WORK ITEM ->
From the records below, copy each line in which the string "documentclass" occurs.

______

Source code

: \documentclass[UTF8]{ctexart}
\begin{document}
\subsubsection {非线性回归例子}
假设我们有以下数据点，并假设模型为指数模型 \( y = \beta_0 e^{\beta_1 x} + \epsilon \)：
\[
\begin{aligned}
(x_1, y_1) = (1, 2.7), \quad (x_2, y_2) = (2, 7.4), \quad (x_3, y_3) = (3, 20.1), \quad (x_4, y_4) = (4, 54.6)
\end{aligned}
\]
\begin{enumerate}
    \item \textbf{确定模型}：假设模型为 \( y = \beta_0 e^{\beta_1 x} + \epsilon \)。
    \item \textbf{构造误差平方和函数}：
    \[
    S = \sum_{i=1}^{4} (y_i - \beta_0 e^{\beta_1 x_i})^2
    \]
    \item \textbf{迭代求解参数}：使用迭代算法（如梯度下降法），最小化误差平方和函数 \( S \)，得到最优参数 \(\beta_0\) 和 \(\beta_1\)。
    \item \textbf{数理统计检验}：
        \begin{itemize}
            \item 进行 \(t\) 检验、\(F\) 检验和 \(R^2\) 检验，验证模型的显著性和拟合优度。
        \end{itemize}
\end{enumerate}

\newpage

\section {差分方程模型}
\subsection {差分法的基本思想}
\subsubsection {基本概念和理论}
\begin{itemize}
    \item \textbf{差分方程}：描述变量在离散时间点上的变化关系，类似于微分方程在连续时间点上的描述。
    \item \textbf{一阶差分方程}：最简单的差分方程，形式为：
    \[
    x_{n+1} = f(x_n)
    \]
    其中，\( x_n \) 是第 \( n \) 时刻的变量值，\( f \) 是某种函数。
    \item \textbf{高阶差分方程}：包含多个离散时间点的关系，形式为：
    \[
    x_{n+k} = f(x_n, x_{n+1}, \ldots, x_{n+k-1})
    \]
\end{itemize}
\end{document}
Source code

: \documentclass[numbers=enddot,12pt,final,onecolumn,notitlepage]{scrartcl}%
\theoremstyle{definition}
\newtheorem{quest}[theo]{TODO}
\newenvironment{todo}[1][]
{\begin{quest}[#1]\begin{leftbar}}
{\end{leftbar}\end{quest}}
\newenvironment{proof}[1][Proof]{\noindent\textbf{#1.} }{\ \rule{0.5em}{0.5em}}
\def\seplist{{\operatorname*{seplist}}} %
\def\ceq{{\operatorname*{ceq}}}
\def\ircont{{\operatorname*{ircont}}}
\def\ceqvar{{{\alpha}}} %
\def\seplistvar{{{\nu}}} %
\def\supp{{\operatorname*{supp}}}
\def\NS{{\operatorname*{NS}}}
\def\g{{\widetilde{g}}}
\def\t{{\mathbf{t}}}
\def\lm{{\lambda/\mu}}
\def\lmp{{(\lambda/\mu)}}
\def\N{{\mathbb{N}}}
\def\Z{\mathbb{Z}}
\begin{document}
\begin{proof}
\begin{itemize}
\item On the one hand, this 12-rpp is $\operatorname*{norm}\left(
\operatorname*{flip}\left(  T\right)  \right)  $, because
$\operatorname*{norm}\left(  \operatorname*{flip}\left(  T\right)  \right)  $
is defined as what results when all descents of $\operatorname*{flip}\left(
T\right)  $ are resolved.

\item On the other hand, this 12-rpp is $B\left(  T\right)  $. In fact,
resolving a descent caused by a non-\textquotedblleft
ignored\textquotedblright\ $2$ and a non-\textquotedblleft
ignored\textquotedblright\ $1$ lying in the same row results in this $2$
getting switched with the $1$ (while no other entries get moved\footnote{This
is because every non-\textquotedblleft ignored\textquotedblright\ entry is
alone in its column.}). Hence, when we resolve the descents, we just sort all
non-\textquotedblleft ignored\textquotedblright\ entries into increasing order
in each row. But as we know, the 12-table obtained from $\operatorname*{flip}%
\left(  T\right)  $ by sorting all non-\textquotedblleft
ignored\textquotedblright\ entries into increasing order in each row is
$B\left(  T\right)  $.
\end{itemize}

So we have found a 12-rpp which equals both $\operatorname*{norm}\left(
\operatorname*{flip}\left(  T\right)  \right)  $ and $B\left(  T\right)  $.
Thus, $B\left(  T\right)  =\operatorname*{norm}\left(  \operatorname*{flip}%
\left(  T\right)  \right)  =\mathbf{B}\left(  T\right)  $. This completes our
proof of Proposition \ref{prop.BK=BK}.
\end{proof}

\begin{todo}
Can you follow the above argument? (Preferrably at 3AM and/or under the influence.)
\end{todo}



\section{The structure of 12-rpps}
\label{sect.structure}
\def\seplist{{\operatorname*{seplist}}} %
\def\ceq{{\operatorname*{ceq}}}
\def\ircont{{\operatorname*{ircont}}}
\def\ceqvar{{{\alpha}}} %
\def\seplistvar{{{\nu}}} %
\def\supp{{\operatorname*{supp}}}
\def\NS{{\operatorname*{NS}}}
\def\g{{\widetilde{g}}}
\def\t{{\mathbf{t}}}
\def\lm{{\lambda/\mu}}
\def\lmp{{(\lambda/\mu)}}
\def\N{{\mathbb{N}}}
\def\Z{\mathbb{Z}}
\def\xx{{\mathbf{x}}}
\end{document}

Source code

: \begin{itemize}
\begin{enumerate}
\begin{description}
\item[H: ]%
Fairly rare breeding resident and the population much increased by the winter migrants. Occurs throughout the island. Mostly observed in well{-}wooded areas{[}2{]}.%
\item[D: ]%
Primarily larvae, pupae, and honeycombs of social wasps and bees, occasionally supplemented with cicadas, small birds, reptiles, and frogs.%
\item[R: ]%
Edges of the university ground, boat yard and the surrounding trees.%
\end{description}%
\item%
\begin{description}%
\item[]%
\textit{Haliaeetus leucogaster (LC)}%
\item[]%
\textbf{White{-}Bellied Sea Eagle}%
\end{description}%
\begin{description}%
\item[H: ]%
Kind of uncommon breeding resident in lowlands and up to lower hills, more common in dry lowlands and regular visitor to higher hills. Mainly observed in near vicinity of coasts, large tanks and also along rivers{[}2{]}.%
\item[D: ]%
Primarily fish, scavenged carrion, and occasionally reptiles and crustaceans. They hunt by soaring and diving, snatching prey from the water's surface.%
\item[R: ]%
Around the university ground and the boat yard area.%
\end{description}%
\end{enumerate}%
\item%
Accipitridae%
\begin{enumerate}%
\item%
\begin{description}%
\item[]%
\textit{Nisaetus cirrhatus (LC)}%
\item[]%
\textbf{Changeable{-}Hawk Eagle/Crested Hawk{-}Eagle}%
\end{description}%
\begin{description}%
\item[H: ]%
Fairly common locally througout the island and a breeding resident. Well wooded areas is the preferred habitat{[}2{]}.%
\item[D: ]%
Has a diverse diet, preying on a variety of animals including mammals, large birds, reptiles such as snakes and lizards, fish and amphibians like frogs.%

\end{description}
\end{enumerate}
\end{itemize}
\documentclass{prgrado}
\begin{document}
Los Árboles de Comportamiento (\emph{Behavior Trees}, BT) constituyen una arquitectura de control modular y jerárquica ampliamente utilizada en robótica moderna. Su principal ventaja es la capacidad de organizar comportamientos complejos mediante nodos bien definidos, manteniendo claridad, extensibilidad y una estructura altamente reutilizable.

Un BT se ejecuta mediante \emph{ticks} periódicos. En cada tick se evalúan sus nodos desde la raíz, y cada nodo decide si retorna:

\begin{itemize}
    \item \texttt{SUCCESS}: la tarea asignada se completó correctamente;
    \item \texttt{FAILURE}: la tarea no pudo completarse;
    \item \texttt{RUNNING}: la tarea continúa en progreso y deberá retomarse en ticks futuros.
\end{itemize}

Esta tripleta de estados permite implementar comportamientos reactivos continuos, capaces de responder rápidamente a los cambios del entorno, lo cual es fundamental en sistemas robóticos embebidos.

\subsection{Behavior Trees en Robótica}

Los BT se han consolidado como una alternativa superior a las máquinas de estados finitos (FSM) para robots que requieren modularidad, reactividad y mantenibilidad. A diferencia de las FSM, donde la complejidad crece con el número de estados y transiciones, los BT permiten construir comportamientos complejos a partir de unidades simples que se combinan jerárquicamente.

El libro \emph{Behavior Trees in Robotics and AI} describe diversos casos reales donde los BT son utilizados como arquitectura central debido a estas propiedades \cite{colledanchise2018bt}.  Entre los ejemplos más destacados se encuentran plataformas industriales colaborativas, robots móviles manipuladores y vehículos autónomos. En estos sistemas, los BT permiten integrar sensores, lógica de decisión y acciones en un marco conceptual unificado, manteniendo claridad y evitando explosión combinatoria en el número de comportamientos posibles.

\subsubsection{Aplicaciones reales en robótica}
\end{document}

______

WRITTEN REPLY ->
: \documentclass[UTF8]{ctexart}
: \documentclass[numbers=enddot,12pt,final,onecolumn,notitlepage]{scrartcl}%
\documentclass{prgrado}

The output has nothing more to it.